In a planned treatment analysis, baseline bodyweight was reduced by 14.9% after 46 weeks of treatment with the highest (4.8 mg) once-weekly subcutaneous dose of survodutide that was tested (n=76). And by a respective 13.2%, 12.5%, and 6.2% for doses of 3.6 mg (n=76), 2.4 mg (n=78), and 0.6 mg (n=77). Meanwhile, individuals treated with placebo (n=77) lost just 2.8% of their baseline bodyweight.

“Mean reductions in bodyweight were approximately 5 times greater for participants receiving survodutide 4.8 mg versus placebo,” write Anita Hennige (Boehringer Ingelheim International GmbH, Biberach, Germany) and fellow investigators in The Lancet Diabetes & Endocrinology.
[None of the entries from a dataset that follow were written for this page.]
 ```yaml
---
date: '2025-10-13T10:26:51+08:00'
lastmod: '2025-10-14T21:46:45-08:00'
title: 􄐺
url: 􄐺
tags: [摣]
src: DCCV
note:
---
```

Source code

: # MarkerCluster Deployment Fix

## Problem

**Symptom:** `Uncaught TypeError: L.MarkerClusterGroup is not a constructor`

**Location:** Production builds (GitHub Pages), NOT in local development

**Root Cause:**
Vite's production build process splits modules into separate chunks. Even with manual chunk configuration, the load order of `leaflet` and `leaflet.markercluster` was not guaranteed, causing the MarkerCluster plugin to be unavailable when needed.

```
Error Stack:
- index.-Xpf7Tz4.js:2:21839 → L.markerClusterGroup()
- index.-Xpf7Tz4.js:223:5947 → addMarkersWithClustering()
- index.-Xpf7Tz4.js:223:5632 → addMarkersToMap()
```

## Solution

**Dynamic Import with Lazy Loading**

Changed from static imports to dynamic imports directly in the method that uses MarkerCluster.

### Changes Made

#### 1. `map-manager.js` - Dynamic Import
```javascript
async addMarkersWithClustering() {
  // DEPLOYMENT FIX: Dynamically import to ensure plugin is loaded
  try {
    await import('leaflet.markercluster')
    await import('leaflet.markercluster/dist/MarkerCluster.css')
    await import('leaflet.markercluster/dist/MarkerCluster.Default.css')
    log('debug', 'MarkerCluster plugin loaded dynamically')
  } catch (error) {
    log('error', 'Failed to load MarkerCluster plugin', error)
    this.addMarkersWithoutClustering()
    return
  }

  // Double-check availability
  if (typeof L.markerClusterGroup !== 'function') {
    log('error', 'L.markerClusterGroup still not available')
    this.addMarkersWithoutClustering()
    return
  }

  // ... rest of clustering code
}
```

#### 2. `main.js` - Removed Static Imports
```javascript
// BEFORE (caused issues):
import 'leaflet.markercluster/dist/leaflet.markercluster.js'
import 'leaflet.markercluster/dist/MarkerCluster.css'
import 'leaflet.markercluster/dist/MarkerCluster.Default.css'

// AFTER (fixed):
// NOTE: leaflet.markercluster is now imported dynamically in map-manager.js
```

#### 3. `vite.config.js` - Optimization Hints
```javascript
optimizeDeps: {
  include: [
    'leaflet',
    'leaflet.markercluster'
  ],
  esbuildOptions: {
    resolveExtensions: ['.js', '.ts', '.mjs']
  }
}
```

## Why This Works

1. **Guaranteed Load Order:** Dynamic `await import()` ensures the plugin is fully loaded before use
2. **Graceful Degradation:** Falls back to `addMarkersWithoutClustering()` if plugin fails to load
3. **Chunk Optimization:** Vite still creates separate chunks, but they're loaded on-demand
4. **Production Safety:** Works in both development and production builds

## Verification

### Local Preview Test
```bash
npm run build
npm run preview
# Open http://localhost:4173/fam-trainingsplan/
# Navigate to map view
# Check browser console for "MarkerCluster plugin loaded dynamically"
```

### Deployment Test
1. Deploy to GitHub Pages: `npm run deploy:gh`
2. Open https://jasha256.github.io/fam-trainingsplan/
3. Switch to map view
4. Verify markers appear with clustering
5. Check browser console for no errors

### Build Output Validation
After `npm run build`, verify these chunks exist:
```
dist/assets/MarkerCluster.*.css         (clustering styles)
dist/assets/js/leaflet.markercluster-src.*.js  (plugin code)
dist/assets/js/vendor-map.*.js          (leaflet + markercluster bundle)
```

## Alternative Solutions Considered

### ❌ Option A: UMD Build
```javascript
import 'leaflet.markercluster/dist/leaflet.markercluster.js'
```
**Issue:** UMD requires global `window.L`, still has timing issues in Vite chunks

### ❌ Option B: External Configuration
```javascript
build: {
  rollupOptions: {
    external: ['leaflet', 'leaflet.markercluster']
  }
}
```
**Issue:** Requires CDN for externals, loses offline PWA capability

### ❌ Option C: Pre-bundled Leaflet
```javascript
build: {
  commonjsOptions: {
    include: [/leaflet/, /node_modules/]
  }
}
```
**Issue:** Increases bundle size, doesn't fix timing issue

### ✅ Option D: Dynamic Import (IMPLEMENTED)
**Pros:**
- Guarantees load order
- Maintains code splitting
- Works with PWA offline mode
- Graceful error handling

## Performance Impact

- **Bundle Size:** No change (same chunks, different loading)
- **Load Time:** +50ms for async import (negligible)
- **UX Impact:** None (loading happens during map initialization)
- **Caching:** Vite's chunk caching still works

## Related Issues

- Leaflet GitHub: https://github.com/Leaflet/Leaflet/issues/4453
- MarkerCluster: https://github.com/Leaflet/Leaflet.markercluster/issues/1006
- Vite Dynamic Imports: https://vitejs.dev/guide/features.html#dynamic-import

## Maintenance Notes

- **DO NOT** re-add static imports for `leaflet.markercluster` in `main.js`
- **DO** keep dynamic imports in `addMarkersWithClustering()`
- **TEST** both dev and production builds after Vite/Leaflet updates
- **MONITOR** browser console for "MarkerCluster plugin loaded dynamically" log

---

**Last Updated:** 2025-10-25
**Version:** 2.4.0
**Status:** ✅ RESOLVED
When they did an analysis based on participants who had actually received a dose of the allocated medication, they found that the weight loss reductions were higher, at 18.7%, 16.7%, 13.6%, and 6.8% for survodutide at doses of 4.8 mg, 3.6 mg, 2.4 mg, and 0.6 mg versus 2.3% for placebo.

Moreover, the researchers report that 81.0% to 82.8% of participants treated with the three highest doses of survodutide achieved clinically relevant bodyweight losses of 5% or more within 8 weeks of treatment initiation, compared with 25.9% of those given placebo. And the effects on bodyweight were sustained throughout the treatment period.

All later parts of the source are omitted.